About this task: State the number of lines in these records that include the string "SetPipelineState", and say nothing more.

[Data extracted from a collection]
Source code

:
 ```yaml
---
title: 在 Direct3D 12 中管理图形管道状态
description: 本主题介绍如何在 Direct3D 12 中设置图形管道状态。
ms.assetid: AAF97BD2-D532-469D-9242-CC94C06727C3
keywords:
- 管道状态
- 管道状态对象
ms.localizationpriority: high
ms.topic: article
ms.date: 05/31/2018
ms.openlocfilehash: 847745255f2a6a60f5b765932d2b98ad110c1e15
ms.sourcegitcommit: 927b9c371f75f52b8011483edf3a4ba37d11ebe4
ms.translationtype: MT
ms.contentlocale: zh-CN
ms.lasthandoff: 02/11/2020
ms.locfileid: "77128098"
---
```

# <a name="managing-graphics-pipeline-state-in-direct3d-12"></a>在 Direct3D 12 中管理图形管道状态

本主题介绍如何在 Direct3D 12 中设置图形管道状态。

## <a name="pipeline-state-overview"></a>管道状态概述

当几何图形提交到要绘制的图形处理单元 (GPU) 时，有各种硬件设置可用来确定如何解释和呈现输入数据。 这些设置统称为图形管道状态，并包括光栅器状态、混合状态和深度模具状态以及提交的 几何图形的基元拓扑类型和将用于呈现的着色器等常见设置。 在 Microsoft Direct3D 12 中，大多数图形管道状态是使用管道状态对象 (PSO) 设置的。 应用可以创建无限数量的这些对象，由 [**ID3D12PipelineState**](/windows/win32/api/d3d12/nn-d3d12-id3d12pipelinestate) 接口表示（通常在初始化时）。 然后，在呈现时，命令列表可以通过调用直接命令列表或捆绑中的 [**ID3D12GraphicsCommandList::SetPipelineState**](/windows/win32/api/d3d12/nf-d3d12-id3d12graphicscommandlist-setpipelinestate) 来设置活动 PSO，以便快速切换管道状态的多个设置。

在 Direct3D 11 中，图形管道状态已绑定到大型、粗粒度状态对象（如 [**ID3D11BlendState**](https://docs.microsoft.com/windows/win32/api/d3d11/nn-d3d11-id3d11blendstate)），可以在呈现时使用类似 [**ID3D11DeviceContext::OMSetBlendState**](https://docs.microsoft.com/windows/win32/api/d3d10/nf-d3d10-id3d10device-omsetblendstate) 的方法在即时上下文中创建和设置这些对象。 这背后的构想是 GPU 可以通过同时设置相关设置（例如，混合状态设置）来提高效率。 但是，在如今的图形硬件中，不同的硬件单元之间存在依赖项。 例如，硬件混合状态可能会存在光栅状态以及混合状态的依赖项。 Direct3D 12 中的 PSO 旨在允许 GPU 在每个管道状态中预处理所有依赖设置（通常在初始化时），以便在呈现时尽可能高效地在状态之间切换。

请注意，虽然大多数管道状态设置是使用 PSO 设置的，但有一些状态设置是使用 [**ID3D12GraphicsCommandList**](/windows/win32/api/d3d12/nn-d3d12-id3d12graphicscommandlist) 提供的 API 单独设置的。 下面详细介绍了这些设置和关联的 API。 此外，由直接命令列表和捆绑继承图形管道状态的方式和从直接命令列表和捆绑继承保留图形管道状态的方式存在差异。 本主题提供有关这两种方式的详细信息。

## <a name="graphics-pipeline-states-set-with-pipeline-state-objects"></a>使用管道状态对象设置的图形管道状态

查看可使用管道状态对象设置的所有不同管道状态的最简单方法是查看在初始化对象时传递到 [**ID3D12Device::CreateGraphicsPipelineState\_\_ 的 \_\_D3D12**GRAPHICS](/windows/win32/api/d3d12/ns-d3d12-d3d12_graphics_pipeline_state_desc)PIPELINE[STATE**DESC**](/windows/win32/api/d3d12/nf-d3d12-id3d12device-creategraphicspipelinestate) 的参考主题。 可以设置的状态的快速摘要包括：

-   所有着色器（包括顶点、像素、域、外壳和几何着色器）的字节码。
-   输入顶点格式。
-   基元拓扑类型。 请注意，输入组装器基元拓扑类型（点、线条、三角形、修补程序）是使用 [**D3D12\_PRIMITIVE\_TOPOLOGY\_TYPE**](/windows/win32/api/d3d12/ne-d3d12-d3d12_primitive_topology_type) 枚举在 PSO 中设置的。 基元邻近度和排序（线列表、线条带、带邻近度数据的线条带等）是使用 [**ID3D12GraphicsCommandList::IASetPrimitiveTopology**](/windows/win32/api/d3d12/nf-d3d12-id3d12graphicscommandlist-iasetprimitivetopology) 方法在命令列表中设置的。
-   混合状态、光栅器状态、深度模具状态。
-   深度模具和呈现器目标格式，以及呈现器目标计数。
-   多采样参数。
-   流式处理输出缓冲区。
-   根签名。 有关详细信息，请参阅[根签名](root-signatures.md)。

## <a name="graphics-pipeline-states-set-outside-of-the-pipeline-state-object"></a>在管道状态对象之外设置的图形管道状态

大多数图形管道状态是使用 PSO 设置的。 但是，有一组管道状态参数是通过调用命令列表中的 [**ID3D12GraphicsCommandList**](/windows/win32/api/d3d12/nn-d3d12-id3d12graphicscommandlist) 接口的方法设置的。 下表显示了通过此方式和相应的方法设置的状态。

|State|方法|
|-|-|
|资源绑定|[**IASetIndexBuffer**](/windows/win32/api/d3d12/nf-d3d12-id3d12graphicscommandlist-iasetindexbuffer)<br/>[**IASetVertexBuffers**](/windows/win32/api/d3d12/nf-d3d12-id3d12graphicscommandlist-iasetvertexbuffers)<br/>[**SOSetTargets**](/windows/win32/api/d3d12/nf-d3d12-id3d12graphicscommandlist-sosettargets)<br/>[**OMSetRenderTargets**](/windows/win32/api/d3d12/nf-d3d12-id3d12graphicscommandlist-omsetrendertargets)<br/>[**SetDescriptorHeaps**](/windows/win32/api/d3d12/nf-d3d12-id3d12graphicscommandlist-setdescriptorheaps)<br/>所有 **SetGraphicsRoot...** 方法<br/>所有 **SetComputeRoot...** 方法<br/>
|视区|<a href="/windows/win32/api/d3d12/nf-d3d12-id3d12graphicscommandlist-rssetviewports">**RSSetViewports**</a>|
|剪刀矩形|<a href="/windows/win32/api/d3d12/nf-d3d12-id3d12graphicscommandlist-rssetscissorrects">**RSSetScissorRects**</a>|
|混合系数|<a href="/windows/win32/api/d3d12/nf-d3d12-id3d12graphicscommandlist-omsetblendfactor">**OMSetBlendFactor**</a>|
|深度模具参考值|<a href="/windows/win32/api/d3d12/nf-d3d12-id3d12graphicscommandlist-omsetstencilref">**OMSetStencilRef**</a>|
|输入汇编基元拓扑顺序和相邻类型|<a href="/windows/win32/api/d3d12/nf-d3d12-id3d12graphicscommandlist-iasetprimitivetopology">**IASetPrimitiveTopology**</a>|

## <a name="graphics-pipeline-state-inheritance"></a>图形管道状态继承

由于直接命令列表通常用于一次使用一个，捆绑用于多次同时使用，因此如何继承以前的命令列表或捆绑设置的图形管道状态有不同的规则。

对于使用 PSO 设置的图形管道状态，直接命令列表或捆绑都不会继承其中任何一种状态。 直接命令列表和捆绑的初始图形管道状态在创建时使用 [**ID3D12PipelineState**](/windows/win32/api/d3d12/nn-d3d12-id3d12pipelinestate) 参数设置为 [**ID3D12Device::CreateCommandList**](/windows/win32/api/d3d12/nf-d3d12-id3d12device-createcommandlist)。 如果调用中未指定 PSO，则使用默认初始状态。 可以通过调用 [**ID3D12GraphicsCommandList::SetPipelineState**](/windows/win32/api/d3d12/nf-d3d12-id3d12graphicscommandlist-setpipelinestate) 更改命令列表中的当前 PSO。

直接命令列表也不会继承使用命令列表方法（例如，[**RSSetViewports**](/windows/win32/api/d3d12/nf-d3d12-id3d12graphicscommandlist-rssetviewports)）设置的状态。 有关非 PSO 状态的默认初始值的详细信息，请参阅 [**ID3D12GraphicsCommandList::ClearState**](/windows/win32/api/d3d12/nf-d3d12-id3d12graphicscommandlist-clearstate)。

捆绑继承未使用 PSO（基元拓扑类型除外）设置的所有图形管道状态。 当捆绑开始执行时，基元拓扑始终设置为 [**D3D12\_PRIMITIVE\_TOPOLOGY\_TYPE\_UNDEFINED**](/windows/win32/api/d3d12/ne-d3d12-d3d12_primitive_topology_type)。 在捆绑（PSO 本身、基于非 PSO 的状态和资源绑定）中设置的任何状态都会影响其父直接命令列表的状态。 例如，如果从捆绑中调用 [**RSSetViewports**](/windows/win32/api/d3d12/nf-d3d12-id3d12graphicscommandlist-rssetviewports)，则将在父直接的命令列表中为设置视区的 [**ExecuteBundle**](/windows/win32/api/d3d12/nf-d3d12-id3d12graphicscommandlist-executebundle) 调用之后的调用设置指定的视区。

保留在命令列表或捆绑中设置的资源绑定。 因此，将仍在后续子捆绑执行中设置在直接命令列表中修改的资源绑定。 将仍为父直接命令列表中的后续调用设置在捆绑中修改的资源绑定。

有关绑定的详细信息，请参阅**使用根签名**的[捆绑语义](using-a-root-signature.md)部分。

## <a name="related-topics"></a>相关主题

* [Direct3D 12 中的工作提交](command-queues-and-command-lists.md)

Exercise output: 2